Try it - Please keep to the lines below from the one with "- Better at following instructions" through the one with "#### 5. 향후 개선 필요 사항 (2025-08-01 업데이트)", and restate them word for word, ends included.

BEGIN Data extracts

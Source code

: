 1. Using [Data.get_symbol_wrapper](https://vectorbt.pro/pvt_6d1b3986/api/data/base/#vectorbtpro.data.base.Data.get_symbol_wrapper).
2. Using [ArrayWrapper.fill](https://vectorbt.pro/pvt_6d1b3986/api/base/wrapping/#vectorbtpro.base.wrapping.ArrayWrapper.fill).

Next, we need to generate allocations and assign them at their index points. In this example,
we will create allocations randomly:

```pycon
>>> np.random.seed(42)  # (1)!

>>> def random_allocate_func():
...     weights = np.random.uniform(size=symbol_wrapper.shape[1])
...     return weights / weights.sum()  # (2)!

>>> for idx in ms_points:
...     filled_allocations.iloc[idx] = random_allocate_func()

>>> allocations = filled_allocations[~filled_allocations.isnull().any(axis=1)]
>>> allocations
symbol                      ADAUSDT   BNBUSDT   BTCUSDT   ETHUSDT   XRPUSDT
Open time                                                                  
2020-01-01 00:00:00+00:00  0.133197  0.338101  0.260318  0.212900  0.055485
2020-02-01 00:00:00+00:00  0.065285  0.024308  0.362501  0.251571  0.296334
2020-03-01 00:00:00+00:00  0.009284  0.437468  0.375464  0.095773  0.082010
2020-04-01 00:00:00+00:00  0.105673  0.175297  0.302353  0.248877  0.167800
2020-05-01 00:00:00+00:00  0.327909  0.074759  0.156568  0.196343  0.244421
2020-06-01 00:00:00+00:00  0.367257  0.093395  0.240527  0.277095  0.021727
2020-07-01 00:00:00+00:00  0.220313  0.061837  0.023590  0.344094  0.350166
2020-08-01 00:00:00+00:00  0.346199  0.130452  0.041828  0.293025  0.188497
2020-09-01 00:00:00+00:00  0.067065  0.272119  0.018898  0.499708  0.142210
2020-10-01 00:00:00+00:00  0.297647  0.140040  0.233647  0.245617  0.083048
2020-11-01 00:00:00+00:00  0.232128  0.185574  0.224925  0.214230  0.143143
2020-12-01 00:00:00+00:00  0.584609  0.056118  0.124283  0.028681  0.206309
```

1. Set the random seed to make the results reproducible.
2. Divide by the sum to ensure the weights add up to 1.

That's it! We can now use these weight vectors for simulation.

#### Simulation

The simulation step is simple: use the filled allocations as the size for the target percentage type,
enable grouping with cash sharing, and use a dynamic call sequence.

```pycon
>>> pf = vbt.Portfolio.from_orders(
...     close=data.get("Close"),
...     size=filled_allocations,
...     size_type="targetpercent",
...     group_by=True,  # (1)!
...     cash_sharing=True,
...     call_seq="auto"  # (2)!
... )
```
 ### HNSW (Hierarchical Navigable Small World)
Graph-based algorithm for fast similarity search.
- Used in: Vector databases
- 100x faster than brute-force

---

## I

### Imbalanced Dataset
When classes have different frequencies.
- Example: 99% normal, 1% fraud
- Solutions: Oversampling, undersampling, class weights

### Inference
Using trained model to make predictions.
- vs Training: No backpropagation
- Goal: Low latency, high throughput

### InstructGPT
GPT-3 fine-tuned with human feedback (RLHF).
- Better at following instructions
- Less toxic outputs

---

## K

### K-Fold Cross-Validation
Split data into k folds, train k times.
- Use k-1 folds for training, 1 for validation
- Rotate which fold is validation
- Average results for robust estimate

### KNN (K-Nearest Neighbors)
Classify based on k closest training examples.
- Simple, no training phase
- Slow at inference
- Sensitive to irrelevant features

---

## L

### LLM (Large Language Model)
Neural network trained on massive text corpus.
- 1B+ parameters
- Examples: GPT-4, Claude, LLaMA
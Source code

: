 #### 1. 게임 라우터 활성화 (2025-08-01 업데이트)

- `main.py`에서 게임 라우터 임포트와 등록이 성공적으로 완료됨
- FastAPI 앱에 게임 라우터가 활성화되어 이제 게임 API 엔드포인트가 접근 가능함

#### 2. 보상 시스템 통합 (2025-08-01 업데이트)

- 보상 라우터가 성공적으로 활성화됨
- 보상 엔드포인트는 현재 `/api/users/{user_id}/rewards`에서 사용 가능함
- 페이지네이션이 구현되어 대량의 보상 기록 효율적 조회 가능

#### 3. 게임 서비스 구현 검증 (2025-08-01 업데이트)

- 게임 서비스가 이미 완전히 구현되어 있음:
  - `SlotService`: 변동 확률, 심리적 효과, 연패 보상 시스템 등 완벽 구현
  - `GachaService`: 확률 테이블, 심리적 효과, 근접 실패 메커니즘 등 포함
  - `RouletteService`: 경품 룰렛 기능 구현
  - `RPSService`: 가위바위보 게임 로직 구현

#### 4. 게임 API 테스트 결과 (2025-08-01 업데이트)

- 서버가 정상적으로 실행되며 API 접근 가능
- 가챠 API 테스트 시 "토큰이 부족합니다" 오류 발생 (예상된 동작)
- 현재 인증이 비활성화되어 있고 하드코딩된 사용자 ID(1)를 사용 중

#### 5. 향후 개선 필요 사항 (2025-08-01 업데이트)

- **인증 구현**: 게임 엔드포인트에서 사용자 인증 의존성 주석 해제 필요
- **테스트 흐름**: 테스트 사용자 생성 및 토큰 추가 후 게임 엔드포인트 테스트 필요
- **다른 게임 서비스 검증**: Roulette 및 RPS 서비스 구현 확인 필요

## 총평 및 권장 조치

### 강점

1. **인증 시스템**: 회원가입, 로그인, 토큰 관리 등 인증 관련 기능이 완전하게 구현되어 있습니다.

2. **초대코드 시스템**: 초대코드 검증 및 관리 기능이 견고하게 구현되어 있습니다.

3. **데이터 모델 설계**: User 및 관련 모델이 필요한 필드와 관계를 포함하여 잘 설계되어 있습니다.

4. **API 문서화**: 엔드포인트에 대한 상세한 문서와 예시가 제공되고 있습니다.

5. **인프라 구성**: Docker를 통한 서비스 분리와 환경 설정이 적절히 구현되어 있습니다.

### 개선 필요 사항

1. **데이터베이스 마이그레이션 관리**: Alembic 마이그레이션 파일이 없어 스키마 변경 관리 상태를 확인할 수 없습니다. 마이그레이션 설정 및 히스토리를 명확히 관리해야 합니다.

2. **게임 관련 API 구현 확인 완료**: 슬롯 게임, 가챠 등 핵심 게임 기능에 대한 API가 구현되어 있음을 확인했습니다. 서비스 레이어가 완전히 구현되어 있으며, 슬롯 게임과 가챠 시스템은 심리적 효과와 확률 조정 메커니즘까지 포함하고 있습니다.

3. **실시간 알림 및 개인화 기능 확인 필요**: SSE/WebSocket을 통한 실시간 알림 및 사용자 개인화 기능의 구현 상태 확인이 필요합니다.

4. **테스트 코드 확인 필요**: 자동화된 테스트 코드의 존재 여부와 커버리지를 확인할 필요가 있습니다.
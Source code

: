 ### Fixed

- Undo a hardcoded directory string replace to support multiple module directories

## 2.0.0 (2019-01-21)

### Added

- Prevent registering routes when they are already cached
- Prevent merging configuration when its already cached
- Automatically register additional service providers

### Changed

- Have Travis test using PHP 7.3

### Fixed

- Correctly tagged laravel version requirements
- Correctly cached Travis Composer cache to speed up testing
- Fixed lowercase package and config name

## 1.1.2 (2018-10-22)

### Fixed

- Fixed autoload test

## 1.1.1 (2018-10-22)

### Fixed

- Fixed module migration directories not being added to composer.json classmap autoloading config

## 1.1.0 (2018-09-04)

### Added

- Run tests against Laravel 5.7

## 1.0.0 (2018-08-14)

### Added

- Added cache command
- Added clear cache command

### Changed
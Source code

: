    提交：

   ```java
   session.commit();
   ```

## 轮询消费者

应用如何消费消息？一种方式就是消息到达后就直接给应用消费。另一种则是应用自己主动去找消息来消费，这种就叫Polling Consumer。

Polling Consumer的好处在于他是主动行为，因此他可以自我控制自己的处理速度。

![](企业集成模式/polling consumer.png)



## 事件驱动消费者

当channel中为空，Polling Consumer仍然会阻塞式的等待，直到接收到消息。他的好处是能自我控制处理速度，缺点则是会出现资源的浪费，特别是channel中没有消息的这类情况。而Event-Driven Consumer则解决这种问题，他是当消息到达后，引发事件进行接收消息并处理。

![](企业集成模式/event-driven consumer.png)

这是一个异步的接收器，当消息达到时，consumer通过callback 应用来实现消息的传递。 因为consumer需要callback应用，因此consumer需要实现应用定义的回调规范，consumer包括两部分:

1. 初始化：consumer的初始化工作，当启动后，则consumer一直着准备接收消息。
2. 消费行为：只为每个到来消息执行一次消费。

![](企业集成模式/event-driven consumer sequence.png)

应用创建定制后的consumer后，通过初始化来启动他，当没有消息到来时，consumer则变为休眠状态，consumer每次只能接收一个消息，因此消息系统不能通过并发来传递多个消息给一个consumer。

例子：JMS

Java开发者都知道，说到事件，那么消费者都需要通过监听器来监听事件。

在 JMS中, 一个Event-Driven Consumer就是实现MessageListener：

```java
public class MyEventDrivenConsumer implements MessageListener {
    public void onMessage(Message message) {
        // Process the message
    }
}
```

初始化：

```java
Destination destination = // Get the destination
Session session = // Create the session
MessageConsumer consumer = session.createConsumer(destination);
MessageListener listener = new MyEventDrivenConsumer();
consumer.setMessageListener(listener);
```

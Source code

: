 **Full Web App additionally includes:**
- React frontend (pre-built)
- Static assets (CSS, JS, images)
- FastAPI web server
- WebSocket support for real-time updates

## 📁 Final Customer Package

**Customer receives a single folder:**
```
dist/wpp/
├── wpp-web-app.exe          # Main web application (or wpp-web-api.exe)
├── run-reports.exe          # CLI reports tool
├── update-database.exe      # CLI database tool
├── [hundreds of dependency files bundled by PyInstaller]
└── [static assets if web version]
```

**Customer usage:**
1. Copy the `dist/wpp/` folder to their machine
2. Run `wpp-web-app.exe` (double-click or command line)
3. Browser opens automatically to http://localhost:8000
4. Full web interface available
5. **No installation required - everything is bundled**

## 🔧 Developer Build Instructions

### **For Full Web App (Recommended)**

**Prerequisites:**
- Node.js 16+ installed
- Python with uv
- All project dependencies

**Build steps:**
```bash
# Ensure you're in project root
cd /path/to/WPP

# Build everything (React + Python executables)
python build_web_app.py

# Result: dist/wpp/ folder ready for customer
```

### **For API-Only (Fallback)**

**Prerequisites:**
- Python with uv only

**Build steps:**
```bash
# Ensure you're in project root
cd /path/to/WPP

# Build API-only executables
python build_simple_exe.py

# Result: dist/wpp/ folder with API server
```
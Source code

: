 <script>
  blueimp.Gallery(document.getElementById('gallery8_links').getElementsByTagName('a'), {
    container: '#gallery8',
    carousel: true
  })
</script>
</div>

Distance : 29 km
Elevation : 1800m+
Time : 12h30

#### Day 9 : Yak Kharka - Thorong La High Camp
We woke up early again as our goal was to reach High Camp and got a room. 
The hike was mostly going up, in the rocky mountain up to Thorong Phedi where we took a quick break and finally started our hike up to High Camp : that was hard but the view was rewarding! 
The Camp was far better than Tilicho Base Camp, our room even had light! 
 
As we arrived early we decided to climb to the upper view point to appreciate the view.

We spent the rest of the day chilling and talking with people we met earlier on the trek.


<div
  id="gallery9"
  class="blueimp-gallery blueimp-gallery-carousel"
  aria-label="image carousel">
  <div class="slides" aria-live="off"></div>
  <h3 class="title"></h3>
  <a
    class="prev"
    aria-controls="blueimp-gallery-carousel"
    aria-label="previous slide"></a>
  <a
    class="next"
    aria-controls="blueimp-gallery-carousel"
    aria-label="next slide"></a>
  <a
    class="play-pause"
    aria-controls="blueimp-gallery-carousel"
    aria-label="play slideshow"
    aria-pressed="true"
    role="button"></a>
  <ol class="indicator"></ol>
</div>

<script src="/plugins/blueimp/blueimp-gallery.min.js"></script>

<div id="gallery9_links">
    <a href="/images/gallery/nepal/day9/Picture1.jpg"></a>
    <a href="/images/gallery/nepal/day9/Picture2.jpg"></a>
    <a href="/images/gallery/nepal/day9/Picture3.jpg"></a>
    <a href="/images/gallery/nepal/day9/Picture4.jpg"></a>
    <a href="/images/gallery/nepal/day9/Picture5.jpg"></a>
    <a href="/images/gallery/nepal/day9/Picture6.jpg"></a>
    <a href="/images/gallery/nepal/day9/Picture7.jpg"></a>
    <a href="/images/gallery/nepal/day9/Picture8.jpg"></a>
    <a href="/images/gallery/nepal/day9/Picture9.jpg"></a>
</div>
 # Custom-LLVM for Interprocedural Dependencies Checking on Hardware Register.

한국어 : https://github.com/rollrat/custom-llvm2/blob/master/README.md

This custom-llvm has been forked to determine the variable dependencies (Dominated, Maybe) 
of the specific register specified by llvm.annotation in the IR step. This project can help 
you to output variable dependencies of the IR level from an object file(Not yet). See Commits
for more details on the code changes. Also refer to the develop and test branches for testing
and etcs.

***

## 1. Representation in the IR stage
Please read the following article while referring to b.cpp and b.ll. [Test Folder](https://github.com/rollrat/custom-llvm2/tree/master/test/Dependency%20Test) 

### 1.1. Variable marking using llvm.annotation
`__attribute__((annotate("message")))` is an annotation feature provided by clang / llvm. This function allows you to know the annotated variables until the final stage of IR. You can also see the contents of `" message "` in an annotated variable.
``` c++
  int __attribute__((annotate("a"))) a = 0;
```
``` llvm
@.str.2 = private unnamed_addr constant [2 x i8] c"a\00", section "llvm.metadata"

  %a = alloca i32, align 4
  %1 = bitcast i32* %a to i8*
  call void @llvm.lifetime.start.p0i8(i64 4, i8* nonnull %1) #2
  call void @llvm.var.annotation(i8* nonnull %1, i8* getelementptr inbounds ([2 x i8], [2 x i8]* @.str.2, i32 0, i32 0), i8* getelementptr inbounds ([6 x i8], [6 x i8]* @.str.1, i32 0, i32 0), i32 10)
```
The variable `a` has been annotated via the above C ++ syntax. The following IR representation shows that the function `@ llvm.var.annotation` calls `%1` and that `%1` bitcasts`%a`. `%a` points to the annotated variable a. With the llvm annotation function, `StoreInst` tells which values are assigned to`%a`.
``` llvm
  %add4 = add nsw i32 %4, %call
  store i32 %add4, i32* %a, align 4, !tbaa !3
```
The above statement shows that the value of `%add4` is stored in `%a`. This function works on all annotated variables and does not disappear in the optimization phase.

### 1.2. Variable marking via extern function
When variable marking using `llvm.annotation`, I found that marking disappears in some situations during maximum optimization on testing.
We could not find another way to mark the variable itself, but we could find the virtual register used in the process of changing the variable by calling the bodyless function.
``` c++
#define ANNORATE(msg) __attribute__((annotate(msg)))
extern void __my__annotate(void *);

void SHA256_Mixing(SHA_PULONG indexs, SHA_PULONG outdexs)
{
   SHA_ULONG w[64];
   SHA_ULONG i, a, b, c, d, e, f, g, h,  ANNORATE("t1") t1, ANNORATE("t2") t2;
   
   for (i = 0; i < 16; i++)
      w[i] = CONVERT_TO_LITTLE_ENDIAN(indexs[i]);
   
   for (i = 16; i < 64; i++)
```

END Data extracts

Exercise output -
- Better at following instructions
- Less toxic outputs

---

## K

### K-Fold Cross-Validation
Split data into k folds, train k times.
- Use k-1 folds for training, 1 for validation
- Rotate which fold is validation
- Average results for robust estimate

### KNN (K-Nearest Neighbors)
Classify based on k closest training examples.
- Simple, no training phase
- Slow at inference
- Sensitive to irrelevant features

---

## L

### LLM (Large Language Model)
Neural network trained on massive text corpus.
- 1B+ parameters
- Examples: GPT-4, Claude, LLaMA
Source code

: #### 1. 게임 라우터 활성화 (2025-08-01 업데이트)

- `main.py`에서 게임 라우터 임포트와 등록이 성공적으로 완료됨
- FastAPI 앱에 게임 라우터가 활성화되어 이제 게임 API 엔드포인트가 접근 가능함

#### 2. 보상 시스템 통합 (2025-08-01 업데이트)

- 보상 라우터가 성공적으로 활성화됨
- 보상 엔드포인트는 현재 `/api/users/{user_id}/rewards`에서 사용 가능함
- 페이지네이션이 구현되어 대량의 보상 기록 효율적 조회 가능

#### 3. 게임 서비스 구현 검증 (2025-08-01 업데이트)

- 게임 서비스가 이미 완전히 구현되어 있음:
  - `SlotService`: 변동 확률, 심리적 효과, 연패 보상 시스템 등 완벽 구현
  - `GachaService`: 확률 테이블, 심리적 효과, 근접 실패 메커니즘 등 포함
  - `RouletteService`: 경품 룰렛 기능 구현
  - `RPSService`: 가위바위보 게임 로직 구현

#### 4. 게임 API 테스트 결과 (2025-08-01 업데이트)

- 서버가 정상적으로 실행되며 API 접근 가능
- 가챠 API 테스트 시 "토큰이 부족합니다" 오류 발생 (예상된 동작)
- 현재 인증이 비활성화되어 있고 하드코딩된 사용자 ID(1)를 사용 중

#### 5. 향후 개선 필요 사항 (2025-08-01 업데이트)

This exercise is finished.